- _Instructions for the task_
Everything in the data must be repeated exactly, apart from the pictures, which are left out.

- _Provided data_

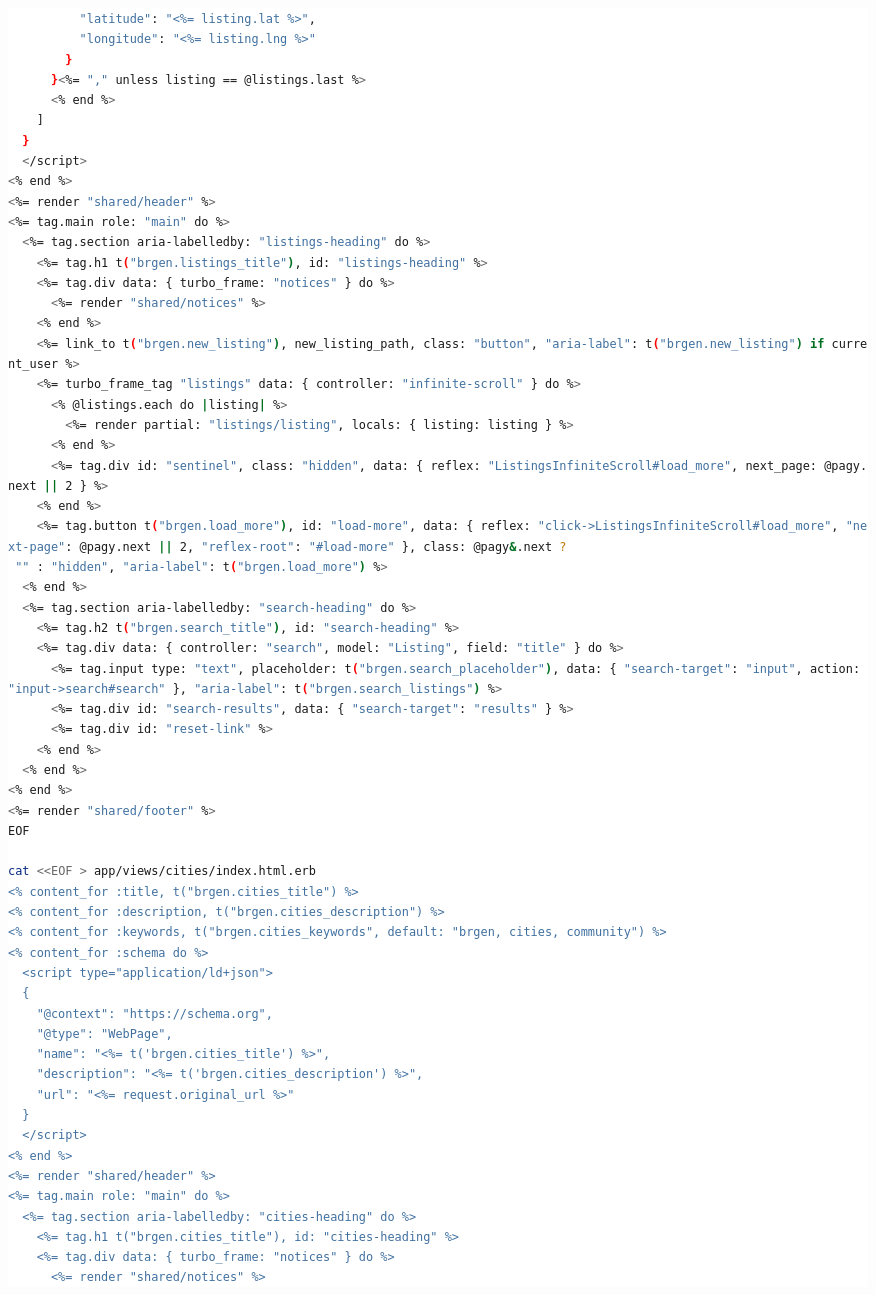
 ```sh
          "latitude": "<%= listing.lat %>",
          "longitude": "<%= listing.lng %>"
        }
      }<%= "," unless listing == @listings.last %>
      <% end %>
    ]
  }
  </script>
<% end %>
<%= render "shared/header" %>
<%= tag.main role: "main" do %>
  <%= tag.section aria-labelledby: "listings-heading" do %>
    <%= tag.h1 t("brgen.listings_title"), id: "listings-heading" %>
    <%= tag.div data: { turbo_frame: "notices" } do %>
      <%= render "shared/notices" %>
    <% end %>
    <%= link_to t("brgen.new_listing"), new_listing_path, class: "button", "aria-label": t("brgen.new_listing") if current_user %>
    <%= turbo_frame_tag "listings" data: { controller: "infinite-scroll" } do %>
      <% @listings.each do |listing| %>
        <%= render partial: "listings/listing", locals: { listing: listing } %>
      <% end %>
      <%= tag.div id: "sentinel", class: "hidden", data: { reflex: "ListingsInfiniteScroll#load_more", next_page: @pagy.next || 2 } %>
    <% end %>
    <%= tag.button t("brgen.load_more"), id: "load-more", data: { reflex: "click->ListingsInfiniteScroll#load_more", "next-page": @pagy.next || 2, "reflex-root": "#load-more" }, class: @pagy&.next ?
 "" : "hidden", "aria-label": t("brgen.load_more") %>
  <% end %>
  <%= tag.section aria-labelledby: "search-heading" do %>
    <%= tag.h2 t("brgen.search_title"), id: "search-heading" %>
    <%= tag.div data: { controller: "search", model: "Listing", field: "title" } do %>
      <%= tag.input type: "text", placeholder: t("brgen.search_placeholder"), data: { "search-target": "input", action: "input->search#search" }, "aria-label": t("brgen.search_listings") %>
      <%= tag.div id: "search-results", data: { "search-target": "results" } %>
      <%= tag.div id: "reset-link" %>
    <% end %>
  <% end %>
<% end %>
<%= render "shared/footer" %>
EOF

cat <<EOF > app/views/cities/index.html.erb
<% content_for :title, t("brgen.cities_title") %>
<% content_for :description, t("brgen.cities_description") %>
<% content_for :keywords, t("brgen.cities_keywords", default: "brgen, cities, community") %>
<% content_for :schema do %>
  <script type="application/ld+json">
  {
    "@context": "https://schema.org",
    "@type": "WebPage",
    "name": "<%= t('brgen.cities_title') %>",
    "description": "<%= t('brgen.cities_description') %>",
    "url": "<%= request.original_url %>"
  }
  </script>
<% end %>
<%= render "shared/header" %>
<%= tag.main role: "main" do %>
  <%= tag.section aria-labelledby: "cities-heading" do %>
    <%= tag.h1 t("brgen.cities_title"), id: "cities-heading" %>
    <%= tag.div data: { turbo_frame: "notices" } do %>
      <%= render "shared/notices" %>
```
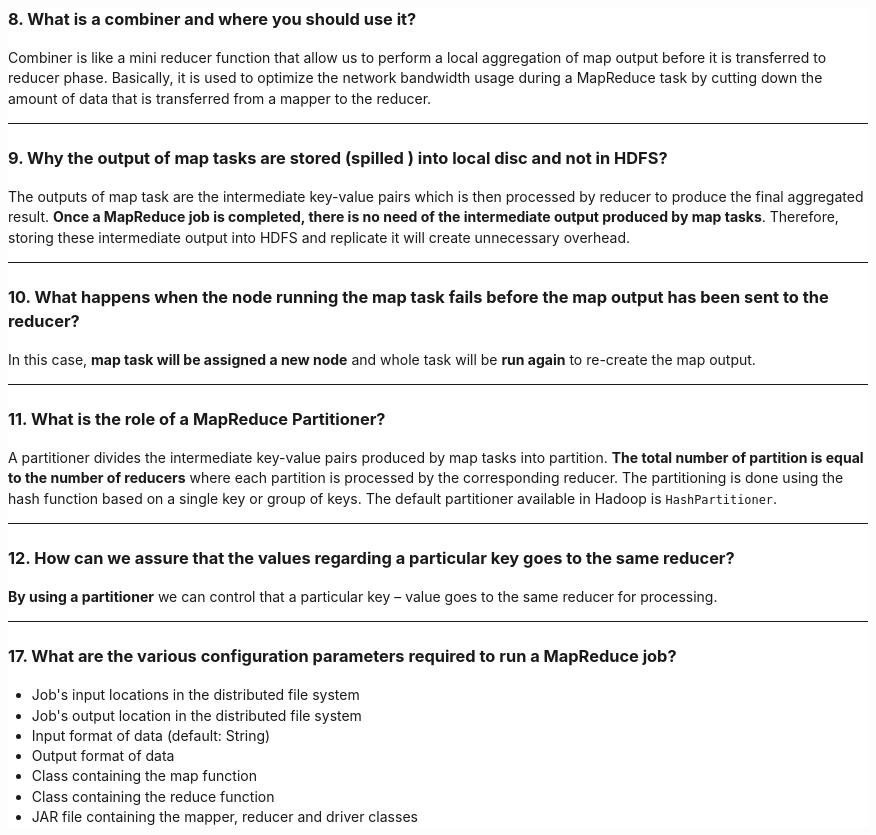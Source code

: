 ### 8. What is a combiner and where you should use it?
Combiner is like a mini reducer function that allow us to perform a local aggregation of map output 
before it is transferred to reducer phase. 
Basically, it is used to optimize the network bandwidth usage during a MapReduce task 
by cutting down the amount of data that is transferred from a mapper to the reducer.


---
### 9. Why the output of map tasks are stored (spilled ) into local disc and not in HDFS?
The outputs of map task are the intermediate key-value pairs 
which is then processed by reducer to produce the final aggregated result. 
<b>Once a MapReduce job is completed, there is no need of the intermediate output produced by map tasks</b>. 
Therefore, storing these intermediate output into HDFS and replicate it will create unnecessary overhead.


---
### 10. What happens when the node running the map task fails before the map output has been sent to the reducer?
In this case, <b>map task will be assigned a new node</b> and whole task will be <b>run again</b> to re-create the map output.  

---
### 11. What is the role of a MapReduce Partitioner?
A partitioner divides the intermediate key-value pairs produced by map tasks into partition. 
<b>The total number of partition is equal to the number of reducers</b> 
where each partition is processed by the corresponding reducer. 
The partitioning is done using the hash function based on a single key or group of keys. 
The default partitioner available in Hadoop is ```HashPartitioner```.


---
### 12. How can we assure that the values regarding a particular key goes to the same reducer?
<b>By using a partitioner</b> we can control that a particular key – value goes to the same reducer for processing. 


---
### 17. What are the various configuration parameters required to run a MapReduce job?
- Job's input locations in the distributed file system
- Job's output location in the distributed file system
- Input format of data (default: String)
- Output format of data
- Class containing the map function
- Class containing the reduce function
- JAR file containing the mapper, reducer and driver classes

- _Response area_
 ```sh
          "latitude": "<%= listing.lat %>",
          "longitude": "<%= listing.lng %>"
        }
      }<%= "," unless listing == @listings.last %>
      <% end %>
    ]
  }
  </script>
<% end %>
<%= render "shared/header" %>
<%= tag.main role: "main" do %>
  <%= tag.section aria-labelledby: "listings-heading" do %>
    <%= tag.h1 t("brgen.listings_title"), id: "listings-heading" %>
    <%= tag.div data: { turbo_frame: "notices" } do %>
      <%= render "shared/notices" %>
    <% end %>
    <%= link_to t("brgen.new_listing"), new_listing_path, class: "button", "aria-label": t("brgen.new_listing") if current_user %>
    <%= turbo_frame_tag "listings" data: { controller: "infinite-scroll" } do %>
      <% @listings.each do |listing| %>
        <%= render partial: "listings/listing", locals: { listing: listing } %>
      <% end %>
      <%= tag.div id: "sentinel", class: "hidden", data: { reflex: "ListingsInfiniteScroll#load_more", next_page: @pagy.next || 2 } %>
    <% end %>
    <%= tag.button t("brgen.load_more"), id: "load-more", data: { reflex: "click->ListingsInfiniteScroll#load_more", "next-page": @pagy.next || 2, "reflex-root": "#load-more" }, class: @pagy&.next ?
 "" : "hidden", "aria-label": t("brgen.load_more") %>
  <% end %>
  <%= tag.section aria-labelledby: "search-heading" do %>
    <%= tag.h2 t("brgen.search_title"), id: "search-heading" %>
    <%= tag.div data: { controller: "search", model: "Listing", field: "title" } do %>
      <%= tag.input type: "text", placeholder: t("brgen.search_placeholder"), data: { "search-target": "input", action: "input->search#search" }, "aria-label": t("brgen.search_listings") %>
      <%= tag.div id: "search-results", data: { "search-target": "results" } %>
      <%= tag.div id: "reset-link" %>
    <% end %>
  <% end %>
<% end %>
<%= render "shared/footer" %>
EOF

cat <<EOF > app/views/cities/index.html.erb
<% content_for :title, t("brgen.cities_title") %>
<% content_for :description, t("brgen.cities_description") %>
<% content_for :keywords, t("brgen.cities_keywords", default: "brgen, cities, community") %>
<% content_for :schema do %>
  <script type="application/ld+json">
  {
    "@context": "https://schema.org",
    "@type": "WebPage",
    "name": "<%= t('brgen.cities_title') %>",
    "description": "<%= t('brgen.cities_description') %>",
    "url": "<%= request.original_url %>"
  }
  </script>
<% end %>
<%= render "shared/header" %>
<%= tag.main role: "main" do %>
  <%= tag.section aria-labelledby: "cities-heading" do %>
    <%= tag.h1 t("brgen.cities_title"), id: "cities-heading" %>
    <%= tag.div data: { turbo_frame: "notices" } do %>
      <%= render "shared/notices" %>
```
Source code

: ### 8. What is a combiner and where you should use it?
Combiner is like a mini reducer function that allow us to perform a local aggregation of map output 
before it is transferred to reducer phase. 
Basically, it is used to optimize the network bandwidth usage during a MapReduce task 
by cutting down the amount of data that is transferred from a mapper to the reducer.


---
### 9. Why the output of map tasks are stored (spilled ) into local disc and not in HDFS?
The outputs of map task are the intermediate key-value pairs 
which is then processed by reducer to produce the final aggregated result. 
<b>Once a MapReduce job is completed, there is no need of the intermediate output produced by map tasks</b>. 
Therefore, storing these intermediate output into HDFS and replicate it will create unnecessary overhead.


---
### 10. What happens when the node running the map task fails before the map output has been sent to the reducer?
In this case, <b>map task will be assigned a new node</b> and whole task will be <b>run again</b> to re-create the map output.  

---
### 11. What is the role of a MapReduce Partitioner?
A partitioner divides the intermediate key-value pairs produced by map tasks into partition. 
<b>The total number of partition is equal to the number of reducers</b> 
where each partition is processed by the corresponding reducer. 
The partitioning is done using the hash function based on a single key or group of keys. 
The default partitioner available in Hadoop is ```HashPartitioner```.


---
### 12. How can we assure that the values regarding a particular key goes to the same reducer?
<b>By using a partitioner</b> we can control that a particular key – value goes to the same reducer for processing. 


---
### 17. What are the various configuration parameters required to run a MapReduce job?
- Job's input locations in the distributed file system
- Job's output location in the distributed file system
- Input format of data (default: String)
- Output format of data
- Class containing the map function
- Class containing the reduce function
- JAR file containing the mapper, reducer and driver classes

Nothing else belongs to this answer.